All that should appear is the line containing "모아야 할지도 막막한 분들" and the lines after it in the records below, each reproduced exactly.

[Material supplied — start]

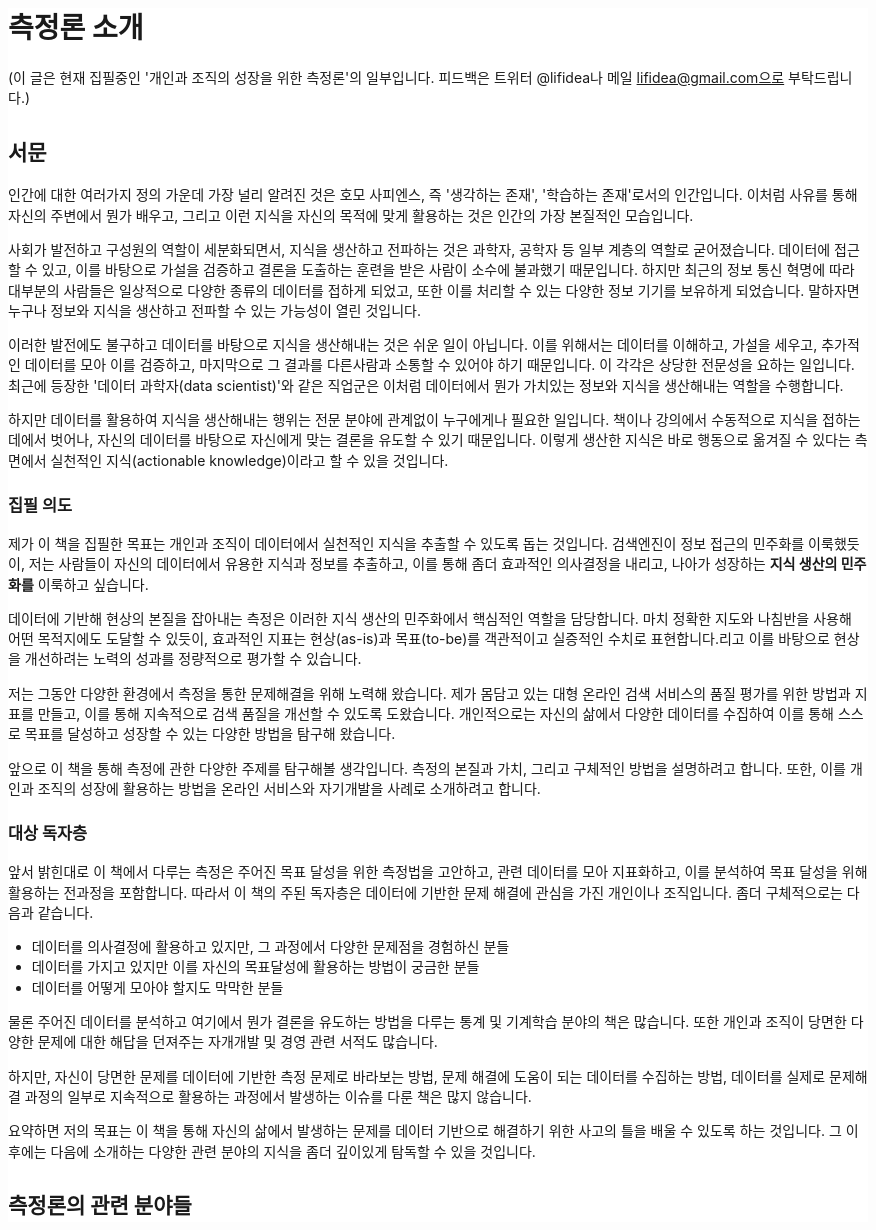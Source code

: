 # 측정론 소개
(이 글은 현재 집필중인 '개인과 조직의 성장을 위한 측정론'의 일부입니다. 피드백은 트위터 @lifidea나 메일 lifidea@gmail.com으로 부탁드립니다.)

## 서문 ##

인간에 대한 여러가지 정의 가운데 가장 널리 알려진 것은 호모 사피엔스, 즉 '생각하는 존재', '학습하는 존재'로서의 인간입니다. 이처럼 사유를 통해 자신의 주변에서 뭔가 배우고, 그리고 이런 지식을 자신의 목적에 맞게 활용하는 것은 인간의 가장 본질적인 모습입니다.

사회가 발전하고 구성원의 역할이 세분화되면서, 지식을 생산하고 전파하는 것은 과학자, 공학자 등 일부 계층의 역할로 굳어졌습니다. 데이터에 접근할 수 있고,  이를 바탕으로 가설을 검증하고 결론을 도출하는 훈련을 받은 사람이 소수에 불과했기 때문입니다. 하지만 최근의 정보 통신 혁명에 따라 대부분의 사람들은 일상적으로 다양한 종류의 데이터를 접하게 되었고, 또한 이를 처리할 수 있는 다양한 정보 기기를 보유하게 되었습니다. 말하자면 누구나 정보와 지식을 생산하고 전파할 수 있는 가능성이 열린 것입니다.

이러한 발전에도 불구하고 데이터를 바탕으로 지식을 생산해내는 것은 쉬운 일이 아닙니다. 이를 위해서는 데이터를 이해하고, 가설을 세우고, 추가적인 데이터를 모아 이를 검증하고, 마지막으로 그 결과를 다른사람과 소통할 수 있어야 하기 때문입니다. 이 각각은 상당한 전문성을 요하는 일입니다. 최근에 등장한 '데이터 과학자(data scientist)'와 같은 직업군은 이처럼 데이터에서 뭔가 가치있는 정보와 지식을 생산해내는 역할을 수행합니다.

하지만 데이터를 활용하여 지식을 생산해내는 행위는 전문 분야에 관계없이 누구에게나 필요한 일입니다. 책이나 강의에서 수동적으로 지식을 접하는 데에서 벗어나, 자신의 데이터를 바탕으로 자신에게 맞는 결론을 유도할 수 있기 때문입니다. 이렇게 생산한 지식은 바로 행동으로 옮겨질 수 있다는 측면에서 실천적인 지식(actionable knowledge)이라고 할 수 있을 것입니다.

### 집필 의도

제가 이 책을 집필한 목표는 개인과 조직이 데이터에서 실천적인 지식을 추출할 수 있도록 돕는 것입니다. 검색엔진이 정보 접근의 민주화를 이룩했듯이, 저는 사람들이 자신의 데이터에서 유용한 지식과 정보를 추출하고, 이를 통해 좀더 효과적인 의사결정을 내리고, 나아가 성장하는 **지식 생산의 민주화를** 이룩하고 싶습니다.

데이터에 기반해 현상의 본질을 잡아내는 측정은 이러한 지식 생산의 민주화에서 핵심적인 역할을 담당합니다. 마치 정확한 지도와 나침반을 사용해 어떤 목적지에도 도달할 수 있듯이, 효과적인 지표는 현상(as-is)과 목표(to-be)를 객관적이고 실증적인 수치로 표현합니다.리고 이를 바탕으로 현상을 개선하려는 노력의 성과를 정량적으로 평가할 수 있습니다.

저는 그동안 다양한 환경에서 측정을 통한 문제해결을 위해 노력해 왔습니다. 제가 몸담고 있는 대형 온라인 검색 서비스의 품질 평가를 위한 방법과 지표를 만들고, 이를 통해 지속적으로 검색 품질을 개선할 수 있도록 도왔습니다. 개인적으로는 자신의 삶에서 다양한 데이터를 수집하여 이를 통해 스스로 목표를 달성하고 성장할 수 있는 다양한 방법을 탐구해 왔습니다.

앞으로 이 책을 통해 측정에 관한 다양한 주제를 탐구해볼 생각입니다. 측정의 본질과 가치, 그리고 구체적인 방법을 설명하려고 합니다. 또한, 이를 개인과 조직의 성장에 활용하는 방법을 온라인 서비스와 자기개발을 사례로 소개하려고 합니다.

### 대상 독자층

앞서 밝힌대로 이 책에서 다루는 측정은 주어진 목표 달성을 위한 측정법을 고안하고, 관련 데이터를 모아 지표화하고, 이를 분석하여 목표 달성을 위해 활용하는 전과정을 포함합니다. 따라서 이 책의 주된 독자층은 데이터에 기반한 문제 해결에 관심을 가진 개인이나 조직입니다. 좀더 구체적으로는 다음과 같습니다.

* 데이터를 의사결정에 활용하고 있지만, 그 과정에서 다양한 문제점을 경험하신 분들 
* 데이터를 가지고 있지만 이를 자신의 목표달성에 활용하는 방법이 궁금한 분들
* 데이터를 어떻게 모아야 할지도 막막한 분들

물론 주어진 데이터를 분석하고 여기에서 뭔가 결론을 유도하는 방법을 다루는 통계 및 기계학습 분야의 책은 많습니다. 또한 개인과 조직이 당면한 다양한 문제에 대한 해답을 던져주는 자개개발 및 경영 관련 서적도 많습니다.

하지만, 자신이 당면한 문제를 데이터에 기반한 측정 문제로 바라보는 방법, 문제 해결에 도움이 되는 데이터를 수집하는 방법, 데이터를 실제로 문제해결 과정의 일부로 지속적으로 활용하는 과정에서 발생하는 이슈를 다룬 책은 많지 않습니다. 

요약하면 저의 목표는 이 책을 통해 자신의 삶에서 발생하는 문제를 데이터 기반으로 해결하기 위한 사고의 틀을 배울 수 있도록 하는 것입니다. 그 이후에는 다음에 소개하는 다양한 관련 분야의 지식을 좀더 깊이있게 탐독할 수 있을 것입니다.


## 측정론의 관련 분야들 ##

[Material supplied — finish]

▶ **Written response**:
* 데이터를 어떻게 모아야 할지도 막막한 분들

물론 주어진 데이터를 분석하고 여기에서 뭔가 결론을 유도하는 방법을 다루는 통계 및 기계학습 분야의 책은 많습니다. 또한 개인과 조직이 당면한 다양한 문제에 대한 해답을 던져주는 자개개발 및 경영 관련 서적도 많습니다.

하지만, 자신이 당면한 문제를 데이터에 기반한 측정 문제로 바라보는 방법, 문제 해결에 도움이 되는 데이터를 수집하는 방법, 데이터를 실제로 문제해결 과정의 일부로 지속적으로 활용하는 과정에서 발생하는 이슈를 다룬 책은 많지 않습니다. 

요약하면 저의 목표는 이 책을 통해 자신의 삶에서 발생하는 문제를 데이터 기반으로 해결하기 위한 사고의 틀을 배울 수 있도록 하는 것입니다. 그 이후에는 다음에 소개하는 다양한 관련 분야의 지식을 좀더 깊이있게 탐독할 수 있을 것입니다.


## 측정론의 관련 분야들 ##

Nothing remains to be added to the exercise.